## [TASK DIRECTIONS]
A verbatim copy of the listing is needed; pictures are to be left out.

╭─ THE INPUT

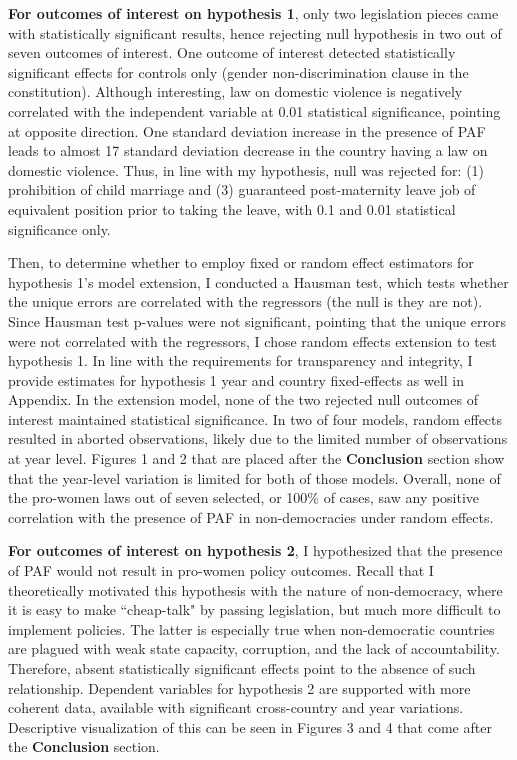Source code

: \documentclass[12pt]{article}
\begin{document}
\textbf{For outcomes of interest on hypothesis 1}, only two legislation pieces came with statistically significant results, hence rejecting null hypothesis in two out of seven outcomes of interest. One outcome of interest detected statistically significant effects for controls only (gender non-discrimination clause in the constitution). Although interesting, law on domestic violence is negatively correlated with the independent variable at 0.01 statistical significance, pointing at opposite direction. One standard deviation increase in the presence of PAF leads to almost 17 standard deviation decrease in the country having a law on domestic violence. Thus, in line with my hypothesis, null was rejected for: (1) prohibition of child marriage and (3) guaranteed post-maternity leave job of equivalent position prior to taking the leave, with 0.1 and 0.01 statistical significance only. 

Then, to determine whether to employ fixed or random effect estimators for hypothesis 1's model extension, I conducted a Hausman test, which tests whether the unique errors are correlated with the regressors (the null is they are not). Since Hausman test p-values were not significant, pointing that the unique errors were not correlated with the regressors, I chose random effects extension to test hypothesis 1. In line with the requirements for transparency and integrity, I provide estimates for hypothesis 1 year and country fixed-effects as well in Appendix. In the extension model, none of the two rejected null outcomes of interest maintained statistical significance. In two of four models, random effects resulted in aborted observations, likely due to the limited number of observations at year level. Figures 1 and 2 that are placed after the \textbf{Conclusion} section show that the year-level variation is limited for both of those models. Overall, none of the pro-women laws out of seven selected, or 100\% of cases, saw any positive correlation with the presence of PAF in non-democracies under random effects. 

\textbf{For outcomes of interest on hypothesis 2}, I hypothesized that the presence of PAF would not result in pro-women policy outcomes. Recall that I theoretically motivated this hypothesis with the nature of non-democracy, where it is easy to make ``cheap-talk" by passing legislation, but much more difficult to implement policies. The latter is especially true when non-democratic countries are plagued with weak state capacity, corruption, and the lack of accountability. Therefore, absent statistically significant effects point to the absence of such relationship. Dependent variables for hypothesis 2 are supported with more coherent data, available with significant cross-country and year variations. Descriptive visualization of this can be seen in Figures 3 and 4 that come after the \textbf{Conclusion} section. 
\end{document}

╰─

## [SOLUTION BELOW]
Source code

: \documentclass[12pt]{article}
\begin{document}
\textbf{For outcomes of interest on hypothesis 1}, only two legislation pieces came with statistically significant results, hence rejecting null hypothesis in two out of seven outcomes of interest. One outcome of interest detected statistically significant effects for controls only (gender non-discrimination clause in the constitution). Although interesting, law on domestic violence is negatively correlated with the independent variable at 0.01 statistical significance, pointing at opposite direction. One standard deviation increase in the presence of PAF leads to almost 17 standard deviation decrease in the country having a law on domestic violence. Thus, in line with my hypothesis, null was rejected for: (1) prohibition of child marriage and (3) guaranteed post-maternity leave job of equivalent position prior to taking the leave, with 0.1 and 0.01 statistical significance only. 

Then, to determine whether to employ fixed or random effect estimators for hypothesis 1's model extension, I conducted a Hausman test, which tests whether the unique errors are correlated with the regressors (the null is they are not). Since Hausman test p-values were not significant, pointing that the unique errors were not correlated with the regressors, I chose random effects extension to test hypothesis 1. In line with the requirements for transparency and integrity, I provide estimates for hypothesis 1 year and country fixed-effects as well in Appendix. In the extension model, none of the two rejected null outcomes of interest maintained statistical significance. In two of four models, random effects resulted in aborted observations, likely due to the limited number of observations at year level. Figures 1 and 2 that are placed after the \textbf{Conclusion} section show that the year-level variation is limited for both of those models. Overall, none of the pro-women laws out of seven selected, or 100\% of cases, saw any positive correlation with the presence of PAF in non-democracies under random effects. 

\textbf{For outcomes of interest on hypothesis 2}, I hypothesized that the presence of PAF would not result in pro-women policy outcomes. Recall that I theoretically motivated this hypothesis with the nature of non-democracy, where it is easy to make ``cheap-talk" by passing legislation, but much more difficult to implement policies. The latter is especially true when non-democratic countries are plagued with weak state capacity, corruption, and the lack of accountability. Therefore, absent statistically significant effects point to the absence of such relationship. Dependent variables for hypothesis 2 are supported with more coherent data, available with significant cross-country and year variations. Descriptive visualization of this can be seen in Figures 3 and 4 that come after the \textbf{Conclusion} section. 
\end{document}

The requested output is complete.